> **What you should do**
What lines of the data below hold the string "label"? Copy each one out.

***** Supplied data

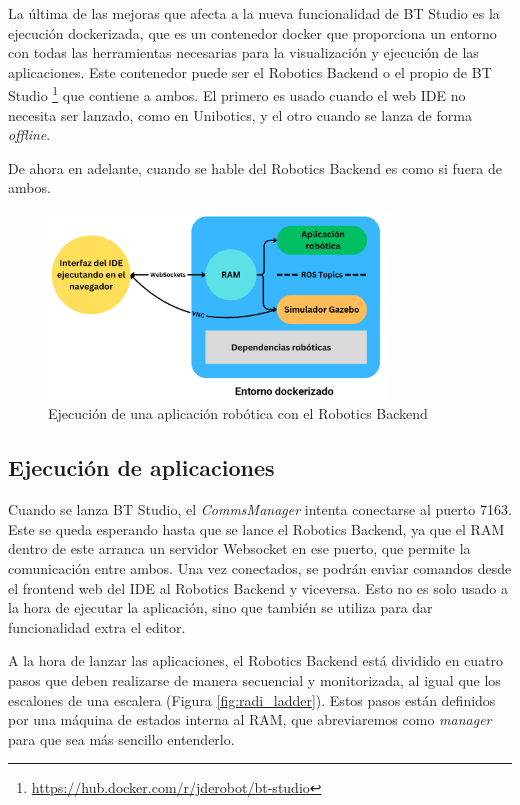 La última de las mejoras que afecta a la nueva funcionalidad de BT Studio es la ejecución dockerizada, que es un contenedor docker que proporciona un entorno con todas las herramientas necesarias para la visualización y ejecución de las aplicaciones. Este contenedor puede ser el Robotics Backend o el propio de BT Studio \footnote{\url{https://hub.docker.com/r/jderobot/bt-studio}} que contiene a ambos. El primero es usado cuando el web IDE no necesita ser lanzado, como en Unibotics, y el otro cuando se lanza de forma \textit{offline}.

De ahora en adelante, cuando se hable del Robotics Backend es como si fuera de ambos.

\begin{figure}[H]
    \centering
    \includegraphics[width=0.8\textwidth]{figures/bt-studio/docker_exec_detail.png}
    \caption{Ejecución de una aplicación robótica con el Robotics Backend}
    \label{fig:ejemplo}
\end{figure}

\subsection{Ejecución de aplicaciones}\label{sec:conex}

Cuando se lanza BT Studio, el \textit{CommsManager} intenta conectarse al puerto 7163. Este se queda esperando hasta que se lance el Robotics Backend, ya que el RAM dentro de este arranca un servidor Websocket en ese puerto, que permite la comunicación entre ambos. Una vez conectados, se podrán enviar comandos desde el frontend web del IDE al Robotics Backend y viceversa. Esto no es solo usado a la hora de ejecutar la aplicación, sino que también se utiliza para dar funcionalidad extra el editor.

A la hora de lanzar las aplicaciones, el Robotics Backend está dividido en cuatro pasos que deben realizarse de manera secuencial y monitorizada, al igual que los escalones de una escalera (Figura \ref{fig:radi_ladder}). Estos pasos están definidos por una máquina de estados interna al RAM, que abreviaremos como \textit{manager} para que sea más sencillo entenderlo.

**********

> **Solution to this problem**
    \label{fig:ejemplo}
\subsection{Ejecución de aplicaciones}\label{sec:conex}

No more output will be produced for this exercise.